Since the early days of HIPAA, covered entities have been required to alert patients to their right to request restrictions on the use or disclosure of their protected health information (PHI) in their Notice of Privacy Practices, yet covered entities have not been required to honor the request. Now, under the HITECH Omnibus Final Rule, a covered entity must agree to an individual's request to restrict disclosures of PHI to a health plan if:
- (1) the disclosure is for purposes of payment or healthcare operations and is not otherwise required by law; and
- (2) the PHI pertains solely to healthcare items or services for which the individual, or another person on behalf of the individual, has paid in full.
Certain providers, and certain states, already have been accommodating patient requests to withhold sensitive information from health plans, either by law or custom, permitting the patient to pay out of pocket for treatment or services.
There is a fair amount of patient education inherent in this new right.

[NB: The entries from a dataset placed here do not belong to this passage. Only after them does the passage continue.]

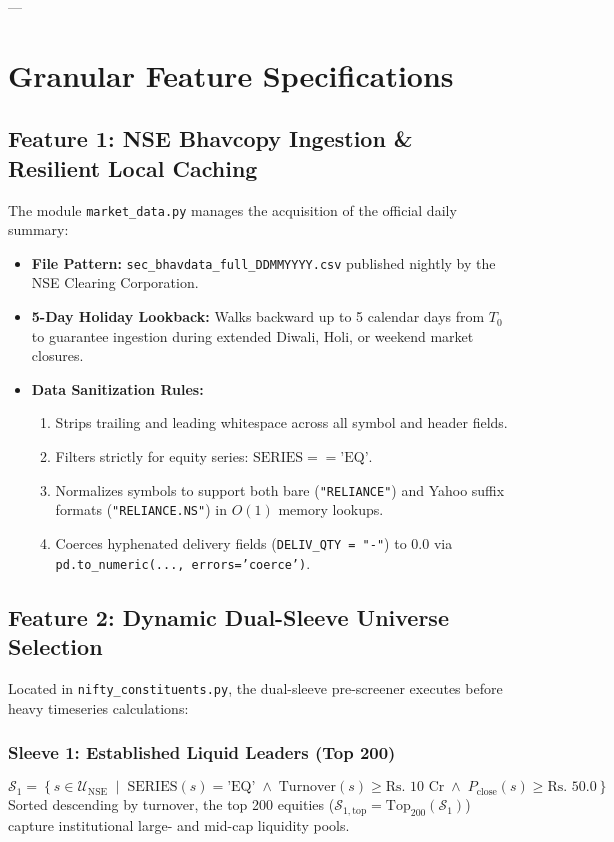 \documentclass[11pt,a4paper]{article}
\begin{document}
---

\section{Granular Feature Specifications}

\subsection{Feature 1: NSE Bhavcopy Ingestion \& Resilient Local Caching}
The module \texttt{market\_data.py} manages the acquisition of the official daily summary:
\begin{itemize}[leftmargin=*]
    \item \textbf{File Pattern:} \texttt{sec\_bhavdata\_full\_DDMMYYYY.csv} published nightly by the NSE Clearing Corporation.
    \item \textbf{5-Day Holiday Lookback:} Walks backward up to 5 calendar days from $T_0$ to guarantee ingestion during extended Diwali, Holi, or weekend market closures.
    \item \textbf{Data Sanitization Rules:}
    \begin{enumerate}
        \item Strips trailing and leading whitespace across all symbol and header fields.
        \item Filters strictly for equity series: $\text{SERIES} == \text{'EQ'}$.
        \item Normalizes symbols to support both bare (\texttt{"RELIANCE"}) and Yahoo suffix formats (\texttt{"RELIANCE.NS"}) in $O(1)$ memory lookups.
        \item Coerces hyphenated delivery fields (\texttt{DELIV\_QTY = "-"}) to $0.0$ via \texttt{pd.to\_numeric(..., errors='coerce')}.
    \end{enumerate}
\end{itemize}

\subsection{Feature 2: Dynamic Dual-Sleeve Universe Selection}
Located in \texttt{nifty\_constituents.py}, the dual-sleeve pre-screener executes before heavy timeseries calculations:

\subsubsection{Sleeve 1: Established Liquid Leaders (Top 200)}
\begin{equation}
\mathcal{S}_1 = \left\{ s \in \mathcal{U}_{\text{NSE}} \;\middle|\; \text{SERIES}(s) = \text{'EQ'} \;\land\; \text{Turnover}(s) \ge \text{Rs. } 10\text{ Cr} \;\land\; P_{\text{close}}(s) \ge \text{Rs. } 50.0 \right\}
\end{equation}
Sorted descending by turnover, the top 200 equities ($\mathcal{S}_{1, \text{top}} = \text{Top}_{200}(\mathcal{S}_1)$) capture institutional large- and mid-cap liquidity pools.
\end{document}
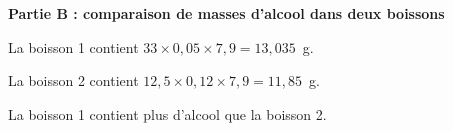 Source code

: \textbf{Partie B : comparaison de masses d'alcool dans deux boissons}
%
\smallskip
%
%
%
%
%		
%		
%		
%		
%		
%		

%
La boisson 1 contient $33 \times 0,05 \times 7,9 = 13,035$~g.

La boisson 2 contient $12,5 \times 0,12 \times 7,9 = 11,85$~g.

La boisson 1 contient  plus d'alcool que la boisson 2. 

\bigskip

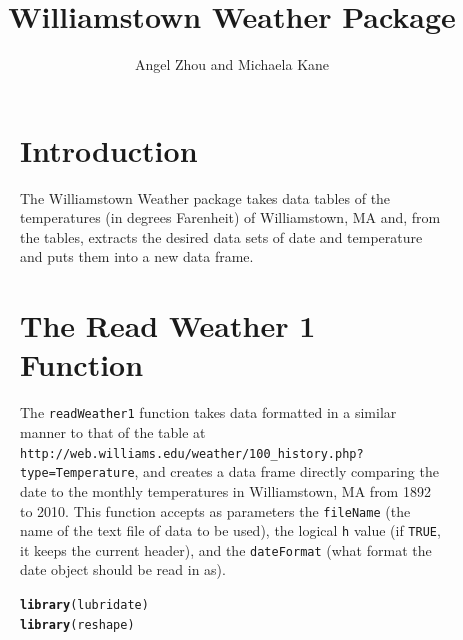 \documentclass{article}\usepackage{graphicx, color}
\makeatletter
\newcommand{\hlfunctioncall}[1]{\textcolor[rgb]{0.501960784313725,0,0.329411764705882}{\textbf{#1}}}%
\newenvironment{kframe}{%
 \def\at@end@of@kframe{}%
 \ifinner\ifhmode%
  \def\at@end@of@kframe{\end{minipage}}%
  \begin{minipage}{\columnwidth}%
 \fi\fi%
 \def\FrameCommand##1{\hskip\@totalleftmargin \hskip-\fboxsep
 \colorbox{shadecolor}{##1}\hskip-\fboxsep
     \hskip-\linewidth \hskip-\@totalleftmargin \hskip\columnwidth}%
 \MakeFramed {\advance\hsize-\width
   \@totalleftmargin\z@ \linewidth\hsize
   \@setminipage}}%
 {\par\unskip\endMakeFramed%
 \at@end@of@kframe}
\newenvironment{knitrout}{}{} %
\makeatother
\begin{document}
\title{Williamstown Weather Package}
\author{Angel Zhou and Michaela Kane}
\maketitle

\begin{figure}
\section*{Introduction}

The Williamstown Weather package takes data tables of the temperatures
(in degrees Farenheit) of Williamstown, MA and, from the tables,
extracts the desired data sets of date and temperature and puts them
into a new data frame.

\section*{The Read Weather 1 Function}
The \verb+readWeather1+ function takes data formatted in a similar
manner to that of the table at
\verb+http://web.williams.edu/weather/100_history.php?type=Temperature+,
and creates a data frame directly comparing the date to the monthly
temperatures in Williamstown, MA from 1892 to 2010. This function
accepts as parameters the \verb+fileName+ (the name of the text file
of data to be used), the logical \verb+h+ value (if \verb+TRUE+, it
keeps the current header), and the \verb+dateFormat+ (what format the
date object should be read in as).

\begin{knitrout}
\color{fgcolor}\begin{kframe}
\begin{alltt}
\hlfunctioncall{library}(lubridate)
\hlfunctioncall{library}(reshape)
\end{alltt}


{\ttfamily\noindent\itshape\color{messagecolor}{\#\# Loading required package: plyr}}

{\ttfamily\noindent\itshape\color{messagecolor}{\#\# \\\#\# Attaching package: 'plyr'}}

{\ttfamily\noindent\itshape\color{messagecolor}{\#\# The following object is masked from 'package:lubridate':\\\#\# \\\#\#\ \ \ \  here}}

{\ttfamily\noindent\itshape\color{messagecolor}{\#\# \\\#\# Attaching package: 'reshape'}}


\end{kframe}
\end{knitrout}
\end{figure}
\end{document}
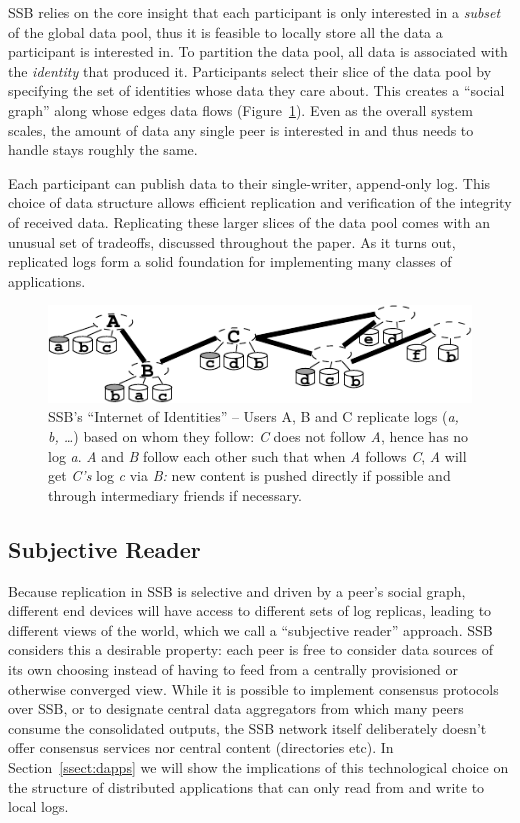 \documentclass[9pt,sigconf]{acmart}
\begin{document}
SSB relies on the core insight that each participant is only
interested in a \textit{subset} of the global data pool, thus it is
feasible to locally store all the data a participant is interested
in. To partition the data pool, all data is associated with the
\textit{identity} that produced it. Participants select their slice of
the data pool by specifying the set of identities whose data they care
about. This creates a ``social graph'' along whose edges data flows
(Figure~\ref{fig:net-of-people}). Even as the overall system scales,
the amount of data any single peer is interested in and thus needs to
handle stays roughly the same.

Each participant can publish data to their single-writer, append-only
log. This choice of data structure allows efficient replication and
verification of the integrity of received data. Replicating these
larger slices of the data pool comes with an unusual set of tradeoffs,
discussed throughout the paper. As it turns out, replicated logs form
a solid foundation for implementing many classes of applications.

\begin{figure}[htb]
  \includegraphics[width=0.9\columnwidth]{figs/net-of-people.pdf}
  \caption{SSB's ``Internet of Identities'' -- {\rm\small Users A, B
      and C replicate logs ({\em a, b, \ldots}) based on whom they
      follow: {\em C} does not follow {\em A}, hence has no log {\em
        a}. {\em A} and {\em B} follow each other such that when {\em
        A} follows {\em C}, {\em A} will get {\em C's} log {\em c} via
      {\em B:} new content is pushed directly if possible and through
      intermediary friends if necessary.}}
  \label{fig:net-of-people}
\end{figure}


\subsection*{Subjective Reader}

Because replication in SSB is selective and driven by a peer's
social graph, different end devices will have access to different sets
of log replicas, leading to different views of the world, which we call
a ``subjective reader'' approach. SSB considers this a desirable
property: each peer is free to
consider data sources of its own choosing instead of having to feed
from a centrally provisioned or otherwise converged view. While it is
possible to implement consensus protocols over SSB, or to designate
central data aggregators from which many peers consume the
consolidated outputs, the SSB network itself deliberately doesn't
offer consensus services nor central content (directories etc). In
Section~\ref{ssect:dapps} we will show the implications of this
technological choice on the structure of distributed applications that
can only read from and write to local logs.
\end{document}
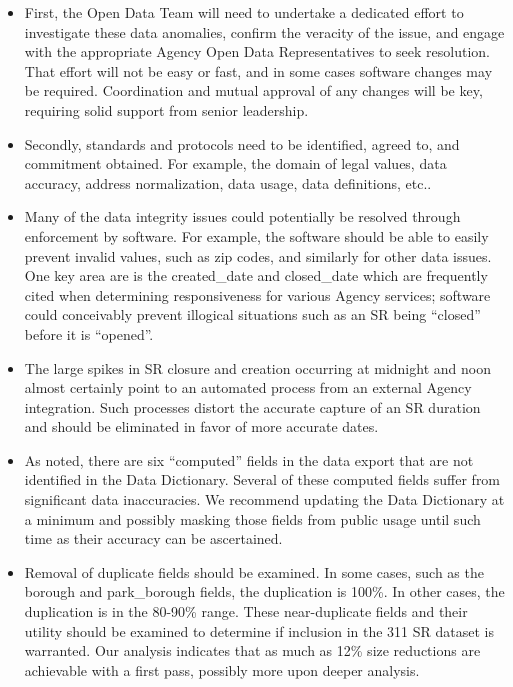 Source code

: \documentclass[linenumber]{jdsart}
\begin{document}
\begin{itemize}
	\item First, the Open Data Team will need 
	to undertake a dedicated effort to investigate these 
	data anomalies, confirm the veracity of the issue, 
	and engage with the appropriate Agency Open Data 
	Representatives to seek resolution. That effort will not 
	be easy or fast, and in some cases software changes may  
	be required. Coordination and mutual approval of any 
	changes will be key, requiring solid support 
	from senior leadership.

	\item Secondly, standards and protocols need to be 
	identified, agreed to, and commitment obtained. For example, 
	the domain of legal values, data accuracy, address normalization, 
	data usage, data definitions, etc..

	\item Many of the data integrity issues could potentially be 
	resolved through enforcement by software. For example, the 
	software should be able to easily prevent invalid values, such as zip 
	codes, and similarly for other data issues. One key area are is the 
	created\_date and closed\_date which are frequently cited 
	when determining responsiveness for various Agency services; software
	could conceivably prevent illogical situations such as an SR being
	``closed'' before it is ``opened''.
	
	\item The large spikes in SR closure and creation occurring at 
	midnight and noon almost certainly point to an automated 
	process from an external Agency integration. Such processes distort 
	the accurate capture of an SR duration and should be eliminated in
	favor of more accurate dates.
	
	\item As noted, there are six ``computed'' fields in the data export 
	that are not identified in the Data Dictionary. Several of 
	these computed fields suffer from significant data inaccuracies. We  
	recommend updating the Data Dictionary at a minimum and 
	possibly masking those fields from public usage until such time as 
	their accuracy can be ascertained.
	
	\item Removal of duplicate fields should be examined. In some cases, such 
	as the borough and park\_borough fields, the duplication is 100\%. In 
	other cases, the duplication is in the 80-90\% range. These near-duplicate 
	fields and 	their utility should be examined to determine if inclusion in the 
	311 SR dataset is warranted. Our analysis indicates that as much as 12\% 
	size reductions are achievable with a first pass, possibly more upon deeper
	analysis.
	

\end{itemize}
\end{document}
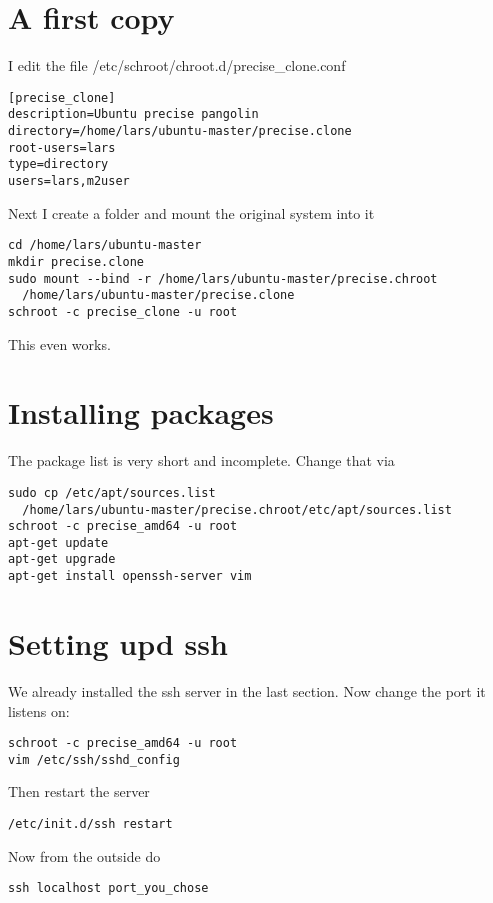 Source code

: \documentclass[a4paper]{article}
\begin{document}
\section{A first copy}
I edit the file /etc/schroot/chroot.d/precise\_clone.conf

\begin{verbatim}
[precise_clone]
description=Ubuntu precise pangolin
directory=/home/lars/ubuntu-master/precise.clone
root-users=lars
type=directory
users=lars,m2user
\end{verbatim}

Next I create a folder and mount the original system into it

\begin{verbatim}
cd /home/lars/ubuntu-master
mkdir precise.clone
sudo mount --bind -r /home/lars/ubuntu-master/precise.chroot 
  /home/lars/ubuntu-master/precise.clone
schroot -c precise_clone -u root
\end{verbatim}

This even works.

\section{Installing packages}
The package list is very short and incomplete. Change that via

\begin{verbatim}
sudo cp /etc/apt/sources.list 
  /home/lars/ubuntu-master/precise.chroot/etc/apt/sources.list
schroot -c precise_amd64 -u root
apt-get update
apt-get upgrade
apt-get install openssh-server vim
\end{verbatim}

\section{Setting upd ssh}

We already installed the ssh server in the last section. Now change the port it listens on:

\begin{verbatim}
schroot -c precise_amd64 -u root
vim /etc/ssh/sshd_config
\end{verbatim}

Then restart the server

\begin{verbatim}
/etc/init.d/ssh restart
\end{verbatim}

Now from the outside do

\begin{verbatim}
ssh localhost port_you_chose
\end{verbatim}
\end{document}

Under HITECH, providers are encouraged to engage in a dialogue with patients to ensure they understand that previously restricted PHI may still be disclosed to the health plan in follow up care unless the patient makes another formal request and pays out of pocket in full (assuming the disclosure is not required by law.) A patient will need to be made aware that s/he will need to make that same request, and pay in full, with other providers as well.
The HITECH guidance discusses that where a provider is able to "unbundle" a group of items of service to honor the request for restriction, it should do so. However, if the provider is unable to unbundle a group of items or services, the provider must inform the patient, and allow the patient to restrict and pay out of pocket for the entire "bundle."
The HITECH guidance also informs us that where the patient is covered by a government payor like Medicaid, and both a) the submission of a claim is required and b) there is no exception or procedure that allows the patient to pay for the service, then the submission of the claim is considered "required by law" and the restriction does not apply. The guidance suggests that under Medicare, the patient/beneficiary is permitted to pay out of pocket, subject to the Medicare limitations noted in Section 40 of the Medicare Benefit Policy (Internet) Manual.
Finally, for now, the HITECH Final Rule eliminates a covered entity’s ability to terminate its agreement to this type of required restriction.
Just one item on your HITECH to-do list, but one that you can certain accomplish. Don't forget to put this updated patient right into your Notice of Privacy Practices, (another HITECH mandate)!